About this exercise
Please say how many lines in the records below contain the word "wotchin". Give only the number.

Extracted information
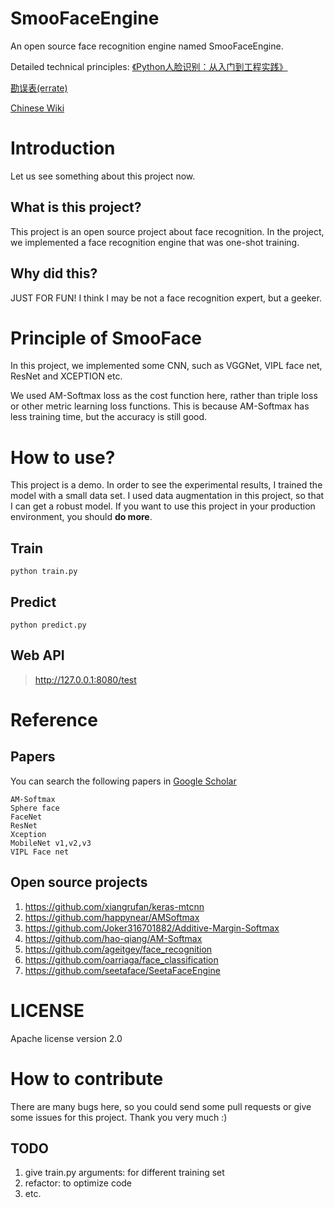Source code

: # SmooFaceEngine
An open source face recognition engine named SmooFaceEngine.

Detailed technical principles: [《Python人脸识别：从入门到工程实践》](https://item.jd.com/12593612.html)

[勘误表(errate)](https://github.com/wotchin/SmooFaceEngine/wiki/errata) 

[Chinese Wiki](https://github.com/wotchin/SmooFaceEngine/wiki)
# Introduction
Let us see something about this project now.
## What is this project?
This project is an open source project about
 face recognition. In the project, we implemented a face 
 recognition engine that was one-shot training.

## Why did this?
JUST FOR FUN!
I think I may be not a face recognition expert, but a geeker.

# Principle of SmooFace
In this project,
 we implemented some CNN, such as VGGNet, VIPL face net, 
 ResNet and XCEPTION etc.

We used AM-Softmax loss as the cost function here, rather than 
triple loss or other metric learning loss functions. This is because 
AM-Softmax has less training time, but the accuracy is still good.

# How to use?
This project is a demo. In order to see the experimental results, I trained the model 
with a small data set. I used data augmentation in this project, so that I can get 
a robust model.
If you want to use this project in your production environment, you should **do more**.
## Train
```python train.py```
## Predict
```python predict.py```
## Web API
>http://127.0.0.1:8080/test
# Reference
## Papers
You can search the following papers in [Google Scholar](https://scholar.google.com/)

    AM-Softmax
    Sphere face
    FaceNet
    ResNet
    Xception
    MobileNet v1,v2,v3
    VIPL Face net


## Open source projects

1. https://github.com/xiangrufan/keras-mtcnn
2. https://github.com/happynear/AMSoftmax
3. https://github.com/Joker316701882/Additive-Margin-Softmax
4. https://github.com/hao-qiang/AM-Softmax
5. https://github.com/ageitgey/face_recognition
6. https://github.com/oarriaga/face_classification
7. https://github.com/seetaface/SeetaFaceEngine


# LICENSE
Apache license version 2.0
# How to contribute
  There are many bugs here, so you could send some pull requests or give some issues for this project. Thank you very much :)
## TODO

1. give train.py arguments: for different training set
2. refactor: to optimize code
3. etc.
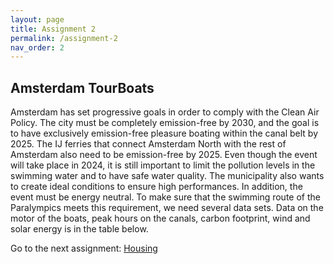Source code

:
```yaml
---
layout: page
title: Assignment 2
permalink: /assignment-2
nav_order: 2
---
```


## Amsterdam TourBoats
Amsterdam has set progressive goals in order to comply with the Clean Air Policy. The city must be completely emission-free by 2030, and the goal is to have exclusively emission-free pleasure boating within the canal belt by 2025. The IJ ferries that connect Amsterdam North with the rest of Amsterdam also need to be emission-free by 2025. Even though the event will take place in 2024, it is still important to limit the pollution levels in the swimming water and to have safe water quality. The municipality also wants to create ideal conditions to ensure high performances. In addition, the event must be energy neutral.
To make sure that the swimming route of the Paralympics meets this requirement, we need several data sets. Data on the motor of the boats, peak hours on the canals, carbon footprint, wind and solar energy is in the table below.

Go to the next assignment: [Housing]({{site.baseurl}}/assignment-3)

Solution to the problem
2